*Aim of the task*
Please take the records that follow and repeat exactly the lines starting with the line with "of CSU Standing" and going on through the line with "meeting'' means an".

*Data to process*
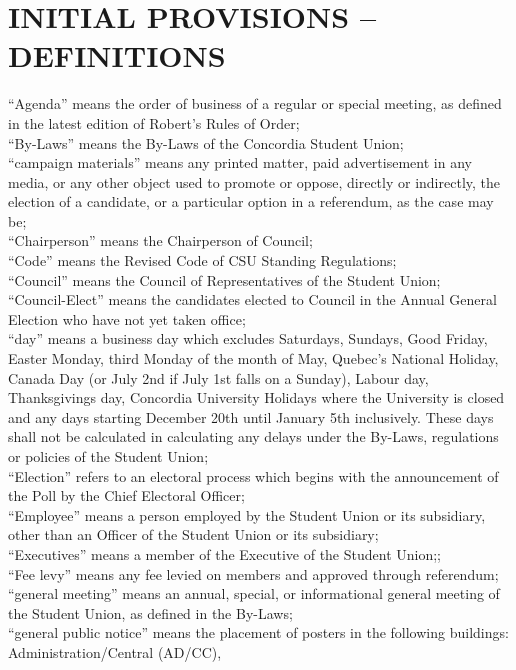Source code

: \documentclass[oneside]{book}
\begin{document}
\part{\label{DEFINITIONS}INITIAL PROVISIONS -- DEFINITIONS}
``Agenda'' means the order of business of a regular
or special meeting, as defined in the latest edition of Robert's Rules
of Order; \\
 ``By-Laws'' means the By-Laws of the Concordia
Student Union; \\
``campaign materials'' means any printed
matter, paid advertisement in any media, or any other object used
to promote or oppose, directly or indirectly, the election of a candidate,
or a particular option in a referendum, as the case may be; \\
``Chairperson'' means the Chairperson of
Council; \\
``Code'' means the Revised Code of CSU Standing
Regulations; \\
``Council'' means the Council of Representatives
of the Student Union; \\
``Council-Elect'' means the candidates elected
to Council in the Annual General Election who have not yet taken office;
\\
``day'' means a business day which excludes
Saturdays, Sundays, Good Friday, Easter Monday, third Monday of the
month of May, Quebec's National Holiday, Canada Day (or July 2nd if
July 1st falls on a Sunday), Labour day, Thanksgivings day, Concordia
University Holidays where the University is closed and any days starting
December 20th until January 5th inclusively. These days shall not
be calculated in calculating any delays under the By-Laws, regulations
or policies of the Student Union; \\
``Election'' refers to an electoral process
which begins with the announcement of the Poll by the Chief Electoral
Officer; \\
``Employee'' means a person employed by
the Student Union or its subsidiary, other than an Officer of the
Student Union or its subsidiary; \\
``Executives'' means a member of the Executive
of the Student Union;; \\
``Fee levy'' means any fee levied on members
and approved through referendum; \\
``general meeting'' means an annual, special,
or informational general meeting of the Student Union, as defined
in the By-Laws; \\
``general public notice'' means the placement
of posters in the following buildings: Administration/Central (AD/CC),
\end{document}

---

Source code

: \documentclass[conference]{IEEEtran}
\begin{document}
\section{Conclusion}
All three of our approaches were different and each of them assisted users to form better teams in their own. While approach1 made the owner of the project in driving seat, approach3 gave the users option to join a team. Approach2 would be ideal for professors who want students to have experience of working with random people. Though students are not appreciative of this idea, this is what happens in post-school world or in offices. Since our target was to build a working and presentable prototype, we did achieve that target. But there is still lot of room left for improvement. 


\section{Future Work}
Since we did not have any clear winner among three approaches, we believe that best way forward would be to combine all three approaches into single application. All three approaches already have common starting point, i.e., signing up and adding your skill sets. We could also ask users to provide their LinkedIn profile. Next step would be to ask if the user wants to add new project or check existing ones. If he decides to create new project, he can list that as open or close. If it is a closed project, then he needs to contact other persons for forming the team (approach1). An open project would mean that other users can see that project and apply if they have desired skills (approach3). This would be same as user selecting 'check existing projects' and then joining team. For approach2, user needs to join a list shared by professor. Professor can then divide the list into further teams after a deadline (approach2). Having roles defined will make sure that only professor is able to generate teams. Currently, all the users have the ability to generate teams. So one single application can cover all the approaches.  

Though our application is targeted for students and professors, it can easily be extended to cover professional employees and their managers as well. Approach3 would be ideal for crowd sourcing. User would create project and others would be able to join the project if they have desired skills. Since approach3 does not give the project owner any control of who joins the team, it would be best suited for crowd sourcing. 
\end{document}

*Expected answer*
``Code'' means the Revised Code of CSU Standing
Regulations; \\
``Council'' means the Council of Representatives
of the Student Union; \\
``Council-Elect'' means the candidates elected
to Council in the Annual General Election who have not yet taken office;
\\
``day'' means a business day which excludes
Saturdays, Sundays, Good Friday, Easter Monday, third Monday of the
month of May, Quebec's National Holiday, Canada Day (or July 2nd if
July 1st falls on a Sunday), Labour day, Thanksgivings day, Concordia
University Holidays where the University is closed and any days starting
December 20th until January 5th inclusively. These days shall not
be calculated in calculating any delays under the By-Laws, regulations
or policies of the Student Union; \\
``Election'' refers to an electoral process
which begins with the announcement of the Poll by the Chief Electoral
Officer; \\
``Employee'' means a person employed by
the Student Union or its subsidiary, other than an Officer of the
Student Union or its subsidiary; \\
``Executives'' means a member of the Executive
of the Student Union;; \\
``Fee levy'' means any fee levied on members
and approved through referendum; \\
``general meeting'' means an annual, special,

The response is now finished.